### [Data records]
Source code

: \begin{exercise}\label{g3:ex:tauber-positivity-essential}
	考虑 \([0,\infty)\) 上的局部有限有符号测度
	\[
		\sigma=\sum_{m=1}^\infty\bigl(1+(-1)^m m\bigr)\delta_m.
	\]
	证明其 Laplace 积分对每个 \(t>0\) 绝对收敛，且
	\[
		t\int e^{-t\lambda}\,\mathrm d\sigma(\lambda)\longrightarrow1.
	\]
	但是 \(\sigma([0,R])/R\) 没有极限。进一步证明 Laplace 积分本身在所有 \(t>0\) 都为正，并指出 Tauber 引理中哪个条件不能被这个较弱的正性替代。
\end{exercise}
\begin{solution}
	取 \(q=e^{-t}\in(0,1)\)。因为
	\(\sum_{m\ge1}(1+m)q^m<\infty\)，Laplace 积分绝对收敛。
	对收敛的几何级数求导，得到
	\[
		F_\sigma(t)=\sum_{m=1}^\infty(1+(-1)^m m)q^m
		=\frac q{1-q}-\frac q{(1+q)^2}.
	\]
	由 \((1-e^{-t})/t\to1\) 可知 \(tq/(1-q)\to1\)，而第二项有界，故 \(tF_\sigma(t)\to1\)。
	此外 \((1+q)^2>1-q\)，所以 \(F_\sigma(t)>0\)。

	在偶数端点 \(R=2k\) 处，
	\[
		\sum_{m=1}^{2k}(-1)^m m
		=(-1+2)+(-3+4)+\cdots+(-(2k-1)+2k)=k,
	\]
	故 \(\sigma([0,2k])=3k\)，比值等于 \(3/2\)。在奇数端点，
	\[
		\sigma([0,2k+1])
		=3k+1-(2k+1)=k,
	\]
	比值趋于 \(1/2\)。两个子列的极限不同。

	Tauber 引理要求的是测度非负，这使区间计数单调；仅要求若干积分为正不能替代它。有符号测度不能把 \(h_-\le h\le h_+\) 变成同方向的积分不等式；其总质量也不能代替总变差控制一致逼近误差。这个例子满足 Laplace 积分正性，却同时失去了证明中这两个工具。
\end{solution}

### [To do]
What you return should match the listing above exactly.

### [Reply to the exercise]
Source code

: \begin{exercise}\label{g3:ex:tauber-positivity-essential}
	考虑 \([0,\infty)\) 上的局部有限有符号测度
	\[
		\sigma=\sum_{m=1}^\infty\bigl(1+(-1)^m m\bigr)\delta_m.
	\]
	证明其 Laplace 积分对每个 \(t>0\) 绝对收敛，且
	\[
		t\int e^{-t\lambda}\,\mathrm d\sigma(\lambda)\longrightarrow1.
	\]
	但是 \(\sigma([0,R])/R\) 没有极限。进一步证明 Laplace 积分本身在所有 \(t>0\) 都为正，并指出 Tauber 引理中哪个条件不能被这个较弱的正性替代。
\end{exercise}
\begin{solution}
	取 \(q=e^{-t}\in(0,1)\)。因为
	\(\sum_{m\ge1}(1+m)q^m<\infty\)，Laplace 积分绝对收敛。
	对收敛的几何级数求导，得到
	\[
		F_\sigma(t)=\sum_{m=1}^\infty(1+(-1)^m m)q^m
		=\frac q{1-q}-\frac q{(1+q)^2}.
	\]
	由 \((1-e^{-t})/t\to1\) 可知 \(tq/(1-q)\to1\)，而第二项有界，故 \(tF_\sigma(t)\to1\)。
	此外 \((1+q)^2>1-q\)，所以 \(F_\sigma(t)>0\)。

	在偶数端点 \(R=2k\) 处，
	\[
		\sum_{m=1}^{2k}(-1)^m m
		=(-1+2)+(-3+4)+\cdots+(-(2k-1)+2k)=k,
	\]
	故 \(\sigma([0,2k])=3k\)，比值等于 \(3/2\)。在奇数端点，
	\[
		\sigma([0,2k+1])
		=3k+1-(2k+1)=k,
	\]
	比值趋于 \(1/2\)。两个子列的极限不同。

	Tauber 引理要求的是测度非负，这使区间计数单调；仅要求若干积分为正不能替代它。有符号测度不能把 \(h_-\le h\le h_+\) 变成同方向的积分不等式；其总质量也不能代替总变差控制一致逼近误差。这个例子满足 Laplace 积分正性，却同时失去了证明中这两个工具。
\end{solution}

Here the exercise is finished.